Why do we call Mary the Queen of the Saints? The answer is simple. Jesus came to proclaim the Good News of the Kingdom. His ministry, his parables, indeed, his very own person, is the breaking of the kingdom into our world. Jesus is hailed as Messiah upon his entry into Jerusalem and marked as King upon his Cross at Calvary. If Jesus is our king, then what is Mary? Obviously, she is the Queen-Mother. The rejection of this title for her is a repudiation of the royal lordship of Christ himself! This knocks down another straw man argument, that the Mary of Catholic faith and piety is not the Mary of the Bible. The anti-Catholic apologist goes so far as to insert the Virgin Mary into any Scripture text or historical chronicle regarding a pagan goddess, as in the quoted passage. This distortion of God’s Holy Word has only one objective, and that is to deceive. Irrational prejudice and the lack of any authentic argumentation propel such a polemic.
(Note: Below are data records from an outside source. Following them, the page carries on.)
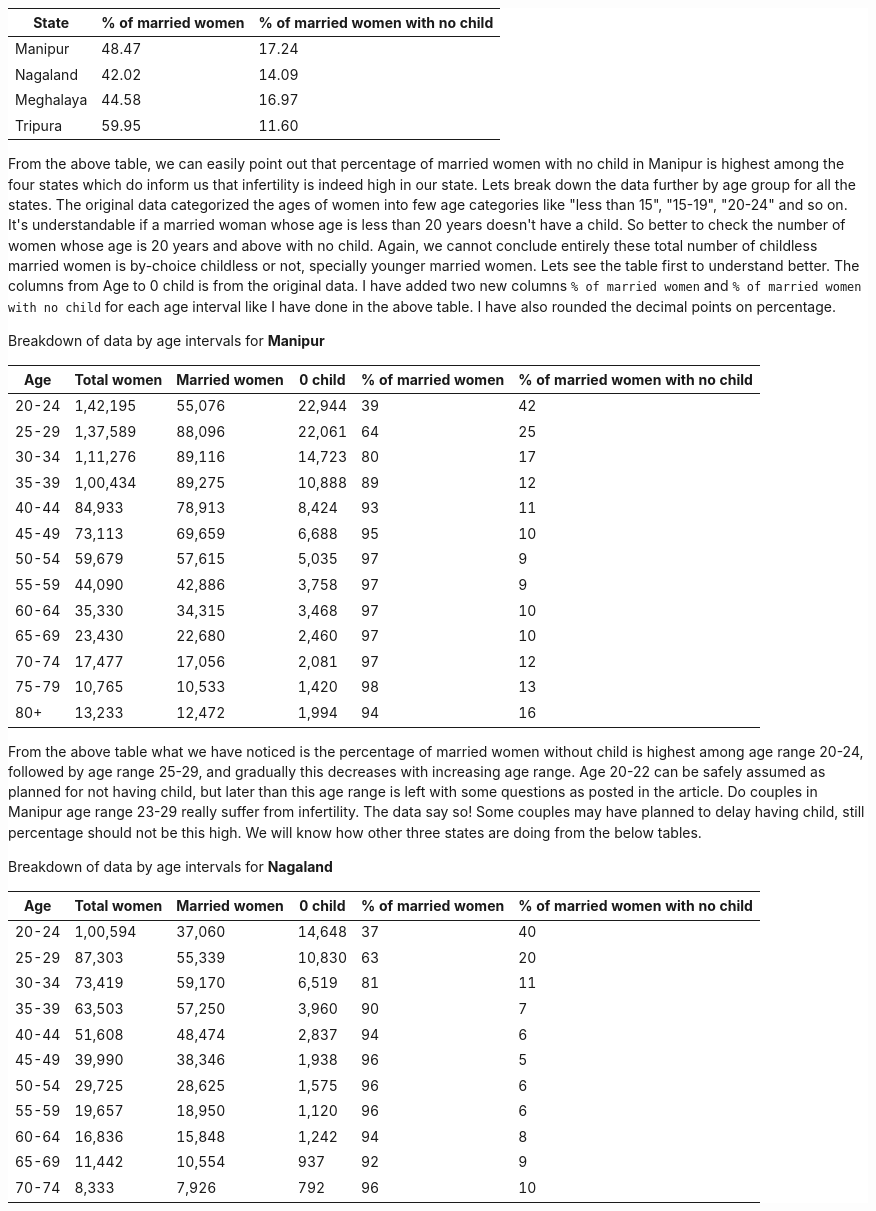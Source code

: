 | State    | % of married women  | % of married women with no child |
| ---      | ---                 | ---                              |
| Manipur  | 48.47               |   17.24                          |
| Nagaland | 42.02               |   14.09                          |
| Meghalaya| 44.58               |   16.97                          |
| Tripura  | 59.95               |   11.60                          |  

From the above table, we can easily point out that percentage of married women with no child in Manipur is highest among the four states which do inform us that infertility is indeed high in our state. Lets break down the data further by age group for all the states. The original data categorized the ages of women into few age categories like "less than 15", "15-19", "20-24" and so on. It's understandable if a married woman whose age is less than 20 years doesn't have a child. So better to check the number of women whose age is 20 years and above with no child. Again, we cannot conclude entirely these total number of childless married women is by-choice childless or not, specially younger married women. Lets see the table first to understand better. The columns from Age to 0 child is from the original data. I have added two new columns `% of married women` and `% of married women with no child` for each age interval like I have done in the above table. I have also rounded the decimal points on percentage.    

Breakdown of data by age intervals for **Manipur**   

Age    | Total women | Married women | 0 child  | % of married women | % of married women with no child 
-------|-------------|---------------|----------|--------------------|---------------------------------
20-24  |  1,42,195     |  55,076        |  22,944   |       39           |             42                 
25-29  |  1,37,589     |  88,096        |  22,061   |       64           |             25    
30-34  |  1,11,276     |  89,116        |  14,723   |       80           |             17  
35-39  |  1,00,434     |  89,275        |  10,888   |       89           |             12
40-44  |   84,933     |  78,913        |   8,424   |       93           |             11 
45-49  |   73,113     |  69,659        |   6,688   |       95           |             10
50-54  |   59,679     |  57,615        |   5,035   |       97           |              9
55-59  |   44,090     |  42,886        |   3,758   |       97           |              9  
60-64  |   35,330     |  34,315        |   3,468   |       97           |             10
65-69  |   23,430     |  22,680        |   2,460   |       97           |             10
70-74  |   17,477     |  17,056        |   2,081   |       97           |             12 
75-79  |   10,765     |  10,533        |   1,420   |       98           |             13
80+    |   13,233     |  12,472        |   1,994   |       94           |             16     

From the above table what we have noticed is the percentage of married women without child is highest among age range 20-24, followed by age range 25-29, and gradually this decreases with increasing age range. Age 20-22 can be safely assumed as planned for not having child, but later than this age range is left with some questions as posted in the article. Do couples in Manipur age range 23-29
really suffer from infertility. The data say so! Some couples may have planned to delay having child, still percentage should not be this high. We will know how other three states are doing from the below tables.   

Breakdown of data by age intervals for **Nagaland**      

Age    | Total women | Married women | 0 child  | % of married women | % of married women with no child 
-------|-------------|---------------|----------|--------------------|---------------------------------
20-24  |  1,00,594     |  37,060        |  14,648   |       37           |             40                 
25-29  |   87,303     |  55,339        |  10,830   |       63           |             20    
30-34  |   73,419     |  59,170        |   6,519   |       81           |             11  
35-39  |   63,503     |  57,250        |   3,960   |       90           |              7
40-44  |   51,608     |  48,474        |   2,837   |       94           |              6 
45-49  |   39,990     |  38,346        |   1,938   |       96           |              5
50-54  |   29,725     |  28,625        |   1,575   |       96           |              6
55-59  |   19,657     |  18,950        |   1,120   |       96           |              6  
60-64  |   16,836     |  15,848        |   1,242   |       94           |              8
65-69  |   11,442     |  10,554        |    937   |       92           |              9
70-74  |    8,333     |   7,926        |    792   |       96           |             10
Anti-Catholics also suffer from an intensely privatized faith. They cannot stand the fact that alongside our worship of God and trust in our one Mediator, Jesus Christ, that we also address ourselves to our beloved family members who have gone ahead of us into the next life. Mary and the saints are still members of the Church, and having made it to the promised shore, we remember them and they pray for our ultimate salvation. However, tell this to an anti-Catholic bigot, and he will explode— you’re only suppose to pray to Jesus! He forgets that Jesus founded a Church, not simply a multitude of unrelated and separate personal relationships. Such people claim that there is no evidence for talking with others beyond this world. And yet, in the Transfiguration itself, Moses and Elijah appear with Jesus and he apparently enters into dialogue with them. Peter wants to set up three booths, so that this moment can be preserved and that they too might commune with the great prophet and deliverer. But, the image disappears. The transformation of Christ hints at his resurrection, the time when the righteous will be given a share in his life and when the Spirit of God will give birth to the Church. Our unity with the saints is in Christ. Attention paid to members in the Mystical Body of Christ is not detraction from the Lord.
One critic listed 1 Timothy 2:5 as a repudiation of the Catholic practice of calling upon Mary and the saints. It reads as follows:
For there is one God. There is also ONE MEDIATOR between God and the human race, Christ Jesus, himself human, who gave himself as ransom for all.
This says absolutely nothing about the Catholic prayer practice. We also believe that Christ is the one Mediator between ourselves and God. He makes possible our prayer being received by the Father. His is the acceptable sacrifice. He is the ransom that buys us back from the devil and opens up the gates of heaven. All this is Catholic doctrine; however, you would not know it from reading those who oppose us. This citation, almost creedal in composition, comes within a contention that “supplications, prayers, petitions, and thanksgivings,” particularly those in a liturgical context, are to be offered for all, even for the pagan. Throughout the centuries, the Church has continued to remember in prayer the non-believer and to invite him into her ranks. The presence of Jesus can be found in the Church, making her a singular vehicle for salvation.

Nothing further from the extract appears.